### DESCRIPTION OF THE TASK
Identify all lines in the listing that include the word "open", and copy them out.
□ □ □ □
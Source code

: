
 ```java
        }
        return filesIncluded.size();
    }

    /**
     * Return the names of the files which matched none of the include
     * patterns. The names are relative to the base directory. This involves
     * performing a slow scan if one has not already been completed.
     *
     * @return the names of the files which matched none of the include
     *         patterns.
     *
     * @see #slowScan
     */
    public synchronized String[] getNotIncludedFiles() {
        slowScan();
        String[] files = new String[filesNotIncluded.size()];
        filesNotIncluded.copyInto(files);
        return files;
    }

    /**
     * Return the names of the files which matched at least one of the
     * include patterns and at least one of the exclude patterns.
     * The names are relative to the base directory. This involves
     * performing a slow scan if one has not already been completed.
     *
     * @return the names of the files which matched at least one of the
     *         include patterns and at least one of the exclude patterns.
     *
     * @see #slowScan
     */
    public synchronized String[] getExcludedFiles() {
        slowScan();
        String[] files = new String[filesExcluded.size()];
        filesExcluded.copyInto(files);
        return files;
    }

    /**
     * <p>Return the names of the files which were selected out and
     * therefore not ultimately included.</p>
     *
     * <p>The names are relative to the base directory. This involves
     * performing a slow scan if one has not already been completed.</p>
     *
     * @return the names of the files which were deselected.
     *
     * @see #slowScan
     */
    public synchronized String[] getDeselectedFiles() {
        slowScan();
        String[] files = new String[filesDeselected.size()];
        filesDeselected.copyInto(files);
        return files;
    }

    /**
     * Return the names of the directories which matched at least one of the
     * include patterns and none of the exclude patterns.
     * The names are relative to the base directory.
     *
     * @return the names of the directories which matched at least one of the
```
□ □ □ □
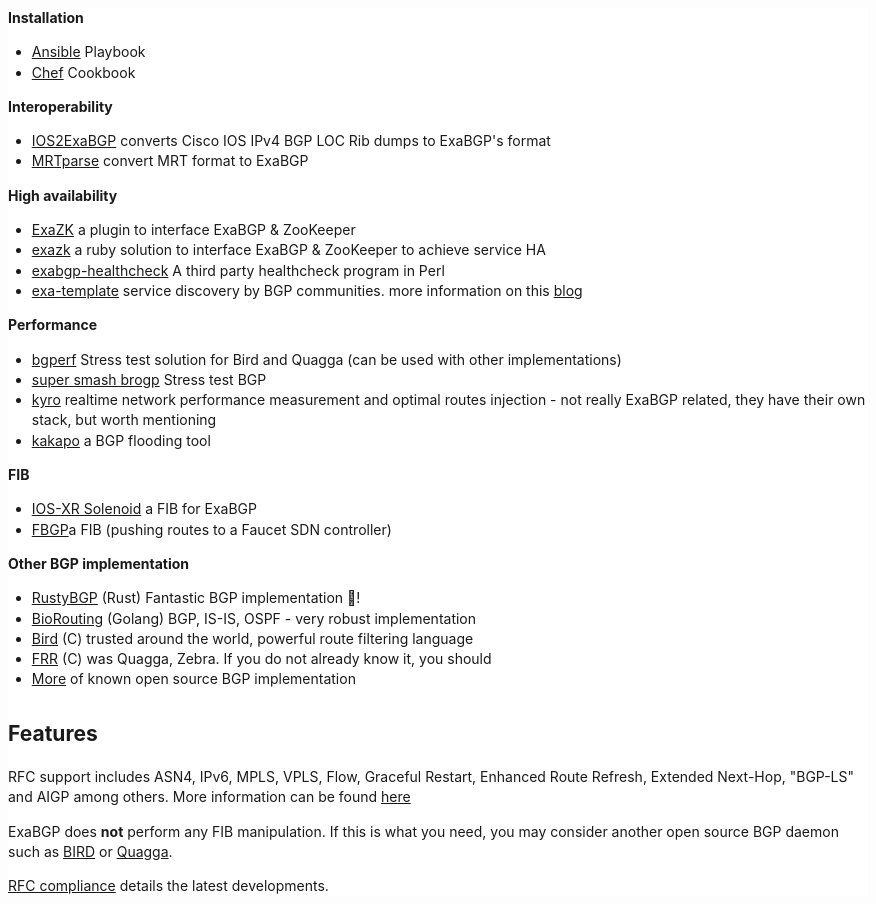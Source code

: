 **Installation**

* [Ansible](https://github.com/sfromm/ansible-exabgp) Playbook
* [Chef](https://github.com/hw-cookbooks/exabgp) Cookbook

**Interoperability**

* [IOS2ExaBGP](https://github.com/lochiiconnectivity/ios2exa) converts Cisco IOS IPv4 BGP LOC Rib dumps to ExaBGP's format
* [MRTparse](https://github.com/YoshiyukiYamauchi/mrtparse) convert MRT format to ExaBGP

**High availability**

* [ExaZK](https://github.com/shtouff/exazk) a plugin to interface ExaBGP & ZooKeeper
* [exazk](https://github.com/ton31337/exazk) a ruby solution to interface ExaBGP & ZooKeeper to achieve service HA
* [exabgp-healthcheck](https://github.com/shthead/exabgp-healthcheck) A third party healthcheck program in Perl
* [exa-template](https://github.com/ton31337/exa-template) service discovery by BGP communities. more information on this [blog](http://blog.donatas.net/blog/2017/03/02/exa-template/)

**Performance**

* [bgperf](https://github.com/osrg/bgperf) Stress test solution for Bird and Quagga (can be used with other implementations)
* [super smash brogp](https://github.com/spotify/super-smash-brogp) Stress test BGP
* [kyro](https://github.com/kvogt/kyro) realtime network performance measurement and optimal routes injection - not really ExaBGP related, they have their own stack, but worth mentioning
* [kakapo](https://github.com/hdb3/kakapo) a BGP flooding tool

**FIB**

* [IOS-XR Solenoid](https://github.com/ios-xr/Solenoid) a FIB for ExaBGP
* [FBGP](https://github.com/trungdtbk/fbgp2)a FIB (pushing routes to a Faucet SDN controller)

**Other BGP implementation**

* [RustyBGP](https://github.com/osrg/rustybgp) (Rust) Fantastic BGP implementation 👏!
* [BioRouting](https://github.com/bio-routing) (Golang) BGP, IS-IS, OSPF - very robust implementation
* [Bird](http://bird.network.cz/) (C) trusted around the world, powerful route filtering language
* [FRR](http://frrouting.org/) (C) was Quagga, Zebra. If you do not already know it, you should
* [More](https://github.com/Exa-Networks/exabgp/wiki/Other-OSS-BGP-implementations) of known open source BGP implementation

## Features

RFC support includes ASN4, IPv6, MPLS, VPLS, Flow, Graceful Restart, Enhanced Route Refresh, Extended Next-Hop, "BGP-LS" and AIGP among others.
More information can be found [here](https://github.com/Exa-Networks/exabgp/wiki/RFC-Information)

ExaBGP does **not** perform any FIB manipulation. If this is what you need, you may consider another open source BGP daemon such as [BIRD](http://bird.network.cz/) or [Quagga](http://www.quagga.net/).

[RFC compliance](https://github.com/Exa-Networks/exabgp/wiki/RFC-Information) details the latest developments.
□ □ □ □
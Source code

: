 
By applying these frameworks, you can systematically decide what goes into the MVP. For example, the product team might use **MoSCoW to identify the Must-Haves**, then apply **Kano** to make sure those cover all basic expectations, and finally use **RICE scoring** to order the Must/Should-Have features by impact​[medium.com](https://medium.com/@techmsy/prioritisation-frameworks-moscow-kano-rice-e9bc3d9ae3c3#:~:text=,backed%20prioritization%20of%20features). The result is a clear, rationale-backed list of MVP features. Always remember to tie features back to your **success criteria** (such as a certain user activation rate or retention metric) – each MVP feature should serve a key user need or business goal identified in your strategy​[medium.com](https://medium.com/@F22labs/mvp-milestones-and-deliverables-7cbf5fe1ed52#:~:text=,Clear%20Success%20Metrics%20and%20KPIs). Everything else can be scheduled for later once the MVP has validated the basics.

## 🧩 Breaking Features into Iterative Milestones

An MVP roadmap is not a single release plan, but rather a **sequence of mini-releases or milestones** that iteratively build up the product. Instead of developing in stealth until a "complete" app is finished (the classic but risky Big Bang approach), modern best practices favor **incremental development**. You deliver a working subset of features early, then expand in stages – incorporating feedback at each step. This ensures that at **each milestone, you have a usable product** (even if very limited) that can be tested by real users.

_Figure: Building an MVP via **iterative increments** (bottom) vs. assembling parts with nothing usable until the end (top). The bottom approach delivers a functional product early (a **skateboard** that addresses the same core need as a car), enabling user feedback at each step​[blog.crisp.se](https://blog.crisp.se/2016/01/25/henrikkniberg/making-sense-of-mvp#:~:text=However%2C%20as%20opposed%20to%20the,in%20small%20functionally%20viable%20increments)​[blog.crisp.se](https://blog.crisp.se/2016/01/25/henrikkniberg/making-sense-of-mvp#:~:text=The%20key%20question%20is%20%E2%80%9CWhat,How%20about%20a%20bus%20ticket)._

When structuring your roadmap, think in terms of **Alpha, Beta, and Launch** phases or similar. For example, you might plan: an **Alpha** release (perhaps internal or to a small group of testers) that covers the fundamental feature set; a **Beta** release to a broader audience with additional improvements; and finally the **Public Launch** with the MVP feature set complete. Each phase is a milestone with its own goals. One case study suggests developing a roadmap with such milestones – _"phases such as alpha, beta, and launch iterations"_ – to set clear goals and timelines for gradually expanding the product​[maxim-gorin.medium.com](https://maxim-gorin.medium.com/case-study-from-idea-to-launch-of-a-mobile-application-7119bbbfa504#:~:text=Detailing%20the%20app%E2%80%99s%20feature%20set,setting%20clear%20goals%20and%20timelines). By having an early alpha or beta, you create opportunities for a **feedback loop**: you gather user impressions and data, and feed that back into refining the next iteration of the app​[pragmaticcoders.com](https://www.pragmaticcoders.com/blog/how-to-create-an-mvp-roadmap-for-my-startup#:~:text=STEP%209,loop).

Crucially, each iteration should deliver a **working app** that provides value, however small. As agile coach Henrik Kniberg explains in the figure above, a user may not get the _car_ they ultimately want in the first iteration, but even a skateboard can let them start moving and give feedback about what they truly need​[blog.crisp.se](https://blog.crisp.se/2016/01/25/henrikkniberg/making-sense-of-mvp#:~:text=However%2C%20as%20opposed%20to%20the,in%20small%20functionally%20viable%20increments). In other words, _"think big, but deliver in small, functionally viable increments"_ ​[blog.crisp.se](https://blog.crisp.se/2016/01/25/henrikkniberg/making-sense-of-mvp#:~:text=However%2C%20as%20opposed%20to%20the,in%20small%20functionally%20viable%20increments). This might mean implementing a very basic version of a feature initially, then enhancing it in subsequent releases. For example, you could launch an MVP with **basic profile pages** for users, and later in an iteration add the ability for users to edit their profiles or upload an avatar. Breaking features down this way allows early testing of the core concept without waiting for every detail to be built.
□ □ □ □
### RESULT OF THIS EXERCISE
* [More](https://github.com/Exa-Networks/exabgp/wiki/Other-OSS-BGP-implementations) of known open source BGP implementation
ExaBGP does **not** perform any FIB manipulation. If this is what you need, you may consider another open source BGP daemon such as [BIRD](http://bird.network.cz/) or [Quagga](http://www.quagga.net/).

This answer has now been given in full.